* **Listed records**

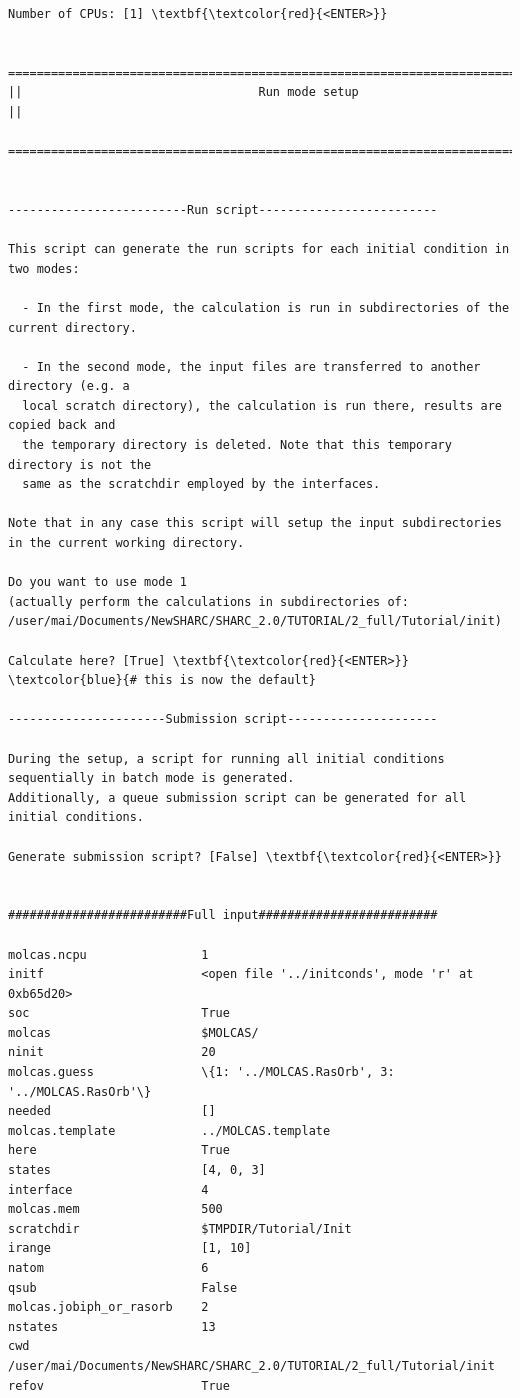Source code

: \documentclass[a4paper,11pt,DIV=15,openany]{scrbook}
\begin{document}
\begin{oframed}
\begin{Verbatim}[commandchars=\\\{\}]
Number of CPUs: [1] \textbf{\textcolor{red}{<ENTER>}}

  ================================================================================
||                                 Run mode setup                                 ||
  ================================================================================


-------------------------Run script-------------------------

This script can generate the run scripts for each initial condition in two modes:

  - In the first mode, the calculation is run in subdirectories of the current directory.

  - In the second mode, the input files are transferred to another directory (e.g. a 
  local scratch directory), the calculation is run there, results are copied back and 
  the temporary directory is deleted. Note that this temporary directory is not the 
  same as the scratchdir employed by the interfaces.

Note that in any case this script will setup the input subdirectories in the current working directory. 

Do you want to use mode 1 
(actually perform the calculations in subdirectories of: 
/user/mai/Documents/NewSHARC/SHARC_2.0/TUTORIAL/2_full/Tutorial/init)

Calculate here? [True] \textbf{\textcolor{red}{<ENTER>}}     \textcolor{blue}{# this is now the default}

----------------------Submission script---------------------

During the setup, a script for running all initial conditions sequentially in batch mode is generated. 
Additionally, a queue submission script can be generated for all initial conditions.

Generate submission script? [False] \textbf{\textcolor{red}{<ENTER>}}


#########################Full input#########################

molcas.ncpu                1
initf                      <open file '../initconds', mode 'r' at 0xb65d20>
soc                        True
molcas                     $MOLCAS/
ninit                      20
molcas.guess               \{1: '../MOLCAS.RasOrb', 3: '../MOLCAS.RasOrb'\}
needed                     []
molcas.template            ../MOLCAS.template
here                       True
states                     [4, 0, 3]
interface                  4
molcas.mem                 500
scratchdir                 $TMPDIR/Tutorial/Init
irange                     [1, 10]
natom                      6
qsub                       False
molcas.jobiph_or_rasorb    2
nstates                    13
cwd                        /user/mai/Documents/NewSHARC/SHARC_2.0/TUTORIAL/2_full/Tutorial/init
refov                      True


\end{Verbatim}
\end{oframed}
\end{document}
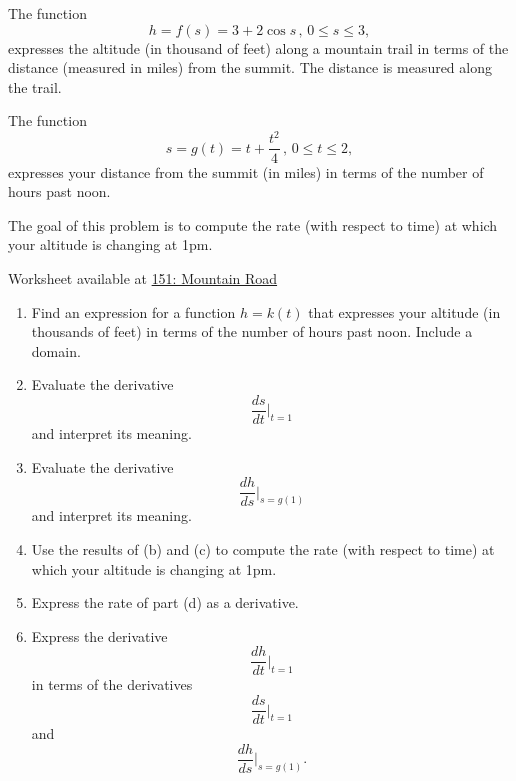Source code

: \documentclass{ximera}
\begin{document}
\begin{exercise}  \label{Exe:5t5yh5jjjhbbnn}
The function
\[
    h = f(s)  = 3+2\cos s \, ,\, 0\leq s \leq 3 ,
\]
expresses the altitude (in thousand of feet) along a mountain trail in terms of the distance (measured in miles) from the summit. The distance is measured along the trail.

The function 
\[
     s = g(t) = t + \frac{t^2}{4}  \, , \, 0 \leq t \leq 2 ,
\]
expresses your distance from the summit (in miles) in terms of the number of hours past noon.

The goal of this problem is to compute the rate (with respect to time) at which your altitude is changing at 1pm.

\begin{onlineOnly}
    \begin{center}
\end{center}
\end{onlineOnly}

Worksheet available at \href{https://www.desmos.com/calculator/twfsqmmgyb}{151: Mountain Road}



\begin{enumerate}
\item Find an expression for a function $h=k(t)$ that expresses your altitude (in thousands of feet) in terms of the number of hours past noon. Include a domain.

\item Evaluate the derivative
\[
      \frac{ds}{dt}\Big|_{t=1}
\]
and interpret its meaning.

\item Evaluate the derivative
\[
      \frac{dh}{ds}\Big|_{s=g(1)}
\]
and interpret its meaning.

\item Use the results of (b) and (c) to compute the rate (with respect to time) at which your altitude is changing at 1pm.

\item Express the rate of part (d) as a derivative.

\item Express the derivative
\[
    \frac{dh}{dt}\Big|_{t=1}
\]
in terms of the derivatives 
\[
      \frac{ds}{dt}\Big|_{t=1}
\]
and 
\[
      \frac{dh}{ds}\Big|_{s=g(1)} .
\]
\end{enumerate}


\end{exercise}
\end{document}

* **What the task requires**
From the line containing "in terms of the derivatives" through the final line of the listing above, retype every line exactly; leave out everything else.

* **Answer for this exercise**
in terms of the derivatives 
\[
      \frac{ds}{dt}\Big|_{t=1}
\]
and 
\[
      \frac{dh}{ds}\Big|_{s=g(1)} .
\]
\end{enumerate}


\end{exercise}
\end{document}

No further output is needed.